What constitutes a "secondary" issue within Christianity is not a difficult thing to determine. I don't think, anyway. There is constant debate about so-called secondary issues - those issues that are not essential to the Christian faith as far as salvation. Recently I have read a number of things about this, and quite a few people seem to think that secondary issues are made primary depending on who it is doing the deciding, and we'll never come to agreement. So, it's a hopeless topic. But, hey folks, I think it is easier than most people think.
The essentials of the Christian faith are not difficult to identify. The virgin birth, the real and actual death, burial and resurrection of Christ. The Lordship of Christ. The gospel. The second coming, and so on. These things have been held throughout history by the majority of the church, and they continue to be core beliefs. The early creeds are an example. Whether somebody drinks beer or wears certain clothes or allows their daughter to go to college or has a certain form of church government or whether women wear pants or even whether somebody sprinkles or dunks during baptism simply aren't essential doctrines. People make them out to be, and that's the problem. Denying that Jesus came in the flesh is a major problem, but denying that every last Christian child must be homeschooled isn't.

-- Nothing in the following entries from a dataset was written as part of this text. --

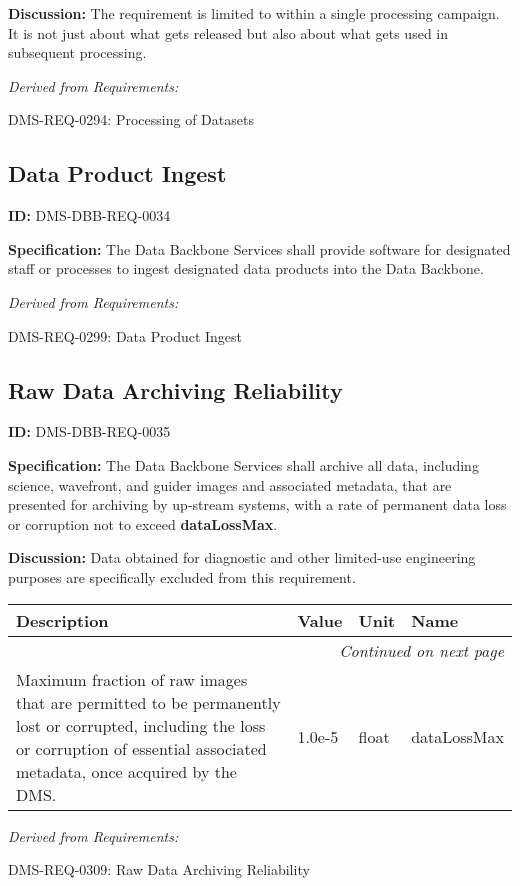 \documentclass[SE,toc]{lsstdoc}
\makeatletter
\newcommand{\paramname}[1]{\hspace{0pt}#1}
\newcommand{\unitname}[1]{\hspace{0pt}#1}
\newenvironment{parameters}[0]{%
\setlength\LTleft{0pt}
\setlength\LTright{\fill}
\begin{small}
\begin{longtable}[]{|p{0.49\textwidth}|l|p{0.6in}|p{1.70in}@{}|}

\hline \textbf{Description} & \textbf{Value} & \textbf{Unit} & \textbf{Name} \\ \hline
\endhead

\hline \multicolumn{4}{r}{\emph{Continued on next page}} \\
\endfoot

\hline\hline
\endlastfoot
}{%
\hline
\end{longtable}
\end{small}
}
\makeatother
\begin{document}
\textbf{Discussion:}
The requirement is limited to within a single processing campaign.   It is not just about what gets released but also about what gets used in subsequent processing.

\emph{Derived from Requirements:}

DMS-REQ-0294:
Processing of Datasets \newline

\subsection{Data Product Ingest}

\label{DMS-DBB-REQ-0034}
\textbf{ID:} DMS-DBB-REQ-0034

\textbf{Specification:}
The Data Backbone Services shall provide software for designated staff or processes to ingest designated data products into the Data Backbone.

\emph{Derived from Requirements:}

DMS-REQ-0299:
Data Product Ingest \newline

\subsection{Raw Data Archiving Reliability}

\label{DMS-DBB-REQ-0035}
\textbf{ID:} DMS-DBB-REQ-0035

\textbf{Specification:}
The Data Backbone Services shall archive all data, including science, wavefront, and guider images and associated metadata, that are presented for archiving by up-stream systems, with a rate of permanent data loss or corruption not to exceed \textbf{dataLossMax}.

\textbf{Discussion:}
Data obtained for diagnostic and other limited-use engineering purposes are specifically excluded from this requirement.

\begin{parameters}
Maximum fraction of raw images that are permitted to be permanently lost or corrupted, including the loss or corruption of essential associated metadata, once acquired by the DMS.
&
1.0e-5
&
\unitname{%
float
}
&
\paramname{%
dataLossMax
} \\\hline
\end{parameters}

\emph{Derived from Requirements:}

DMS-REQ-0309:
Raw Data Archiving Reliability \newline
\end{document}

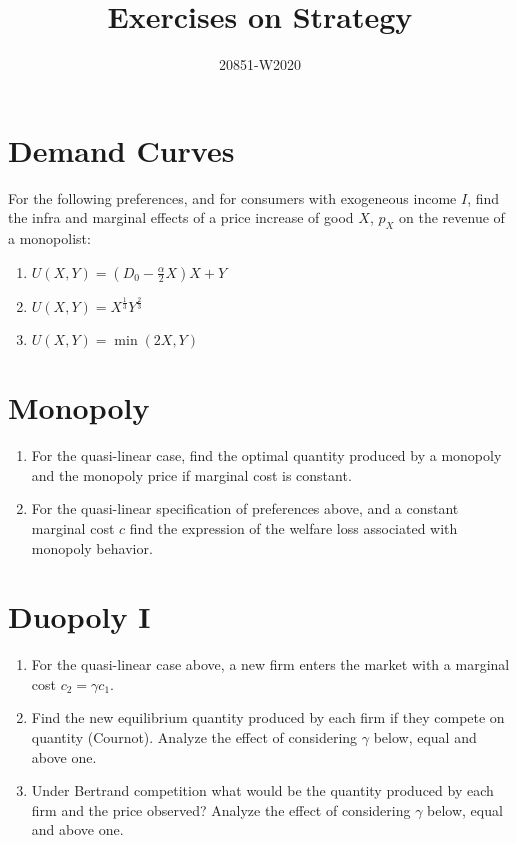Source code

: \documentclass[11pt, oneside,french]{article}   	%
\title{Exercises on Strategy}
\author{20851-W2020}
\date{}							%
\begin{document}
\maketitle

\section{Demand Curves}
For the following preferences, and for consumers with exogeneous income $I$, find the infra and marginal effects of a price increase of good $X$, $p_X$ on the revenue of a monopolist:
\begin{enumerate}
    \item $U(X,Y) = (D_0 - \frac{\alpha}{2}X)X + Y$
    \item $U(X,Y) = X^{\frac{1}{3}}Y^{\frac{2}{3}}$
    \item $U(X,Y) = \min(2X,Y)$
\end{enumerate}

\section{Monopoly}

\begin{enumerate}
    \item For the quasi-linear case, find the optimal quantity produced by a monopoly and the monopoly price if marginal cost is constant. 
    \item For the quasi-linear specification of preferences above, and a constant marginal cost $c$ find the expression of the welfare loss associated with monopoly behavior. 
\end{enumerate}

\section{Duopoly I}

\begin{enumerate}
    \item For the quasi-linear case above, a new firm enters the market with a marginal cost $c_2 = \gamma c_1$.  
    \item Find the new equilibrium quantity produced by each firm if they compete on quantity (Cournot). Analyze the effect of considering $\gamma$ below, equal and above one.  
    \item Under Bertrand competition what would be the quantity produced by each firm and the price observed? Analyze the effect of considering $\gamma$ below, equal and above one.
\end{enumerate}
\end{document}
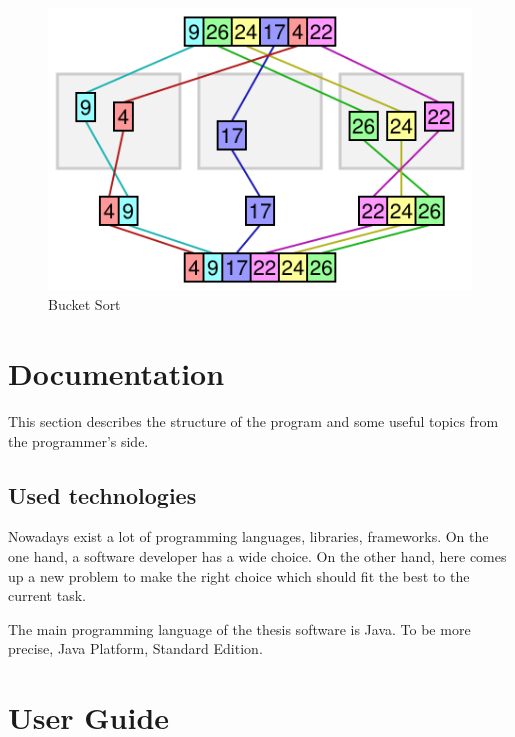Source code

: \documentclass[
  field=inf,
  biblatex,
  language=english,
  glossaries,
  index
]{kidiplom}
\begin{document}
\begin{figure}[H]
\begin{center}
	
	\includegraphics[scale=0.5]{img/Bucketsort.png}
	\caption{Bucket Sort}\label{fig:radixsort}
\end{center}
\end{figure}

\newpage
\section{Documentation}

This section describes the structure of the program and some useful topics from the programmer's side. 

\subsection{Used technologies}

Nowadays exist a lot of programming languages, libraries, frameworks. On the one hand, a software developer has a wide choice. On the other hand, here comes up a new problem to make the right choice which should fit the best to the current task.

The main programming language of the thesis software is Java. To be more precise, Java Platform, Standard Edition. 


\newpage
\section{User Guide}
\end{document}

And there's a big difference between having convictions that you un-hypocritically hold to and judging other people based on those convictions. The list of trivial things that are used to judge and condemn people - even to an eternity in hell - doesn't end. Think about it. God is going to cast a professing Christian into the lake of fire on judgment day to spend an eternity in hell because they drank a beer now and then? Because they wear the latest fashions and dress well? God is going to let you into heaven but stick you in a golden corner with a jewel laden dunce cap on because you baptized people the wrong way? Think about what that means. We would be willing to wish the worst on our brothers and sisters because of our personal preferences and pet doctrines? What kind of Christian attitude is that? It's the kind of attitude that Jesus says will condemn the Pharisees.
I'm not claiming innocence on this, as I spent a good amount of time in legalistic churches and groups, and learned how to judge people harshly on secondary issues. But once God shows you the ugliness of it all, it is refreshing to not waste so much energy on condemning others. It's a freeing thing. And that's one of the things that Jesus came for.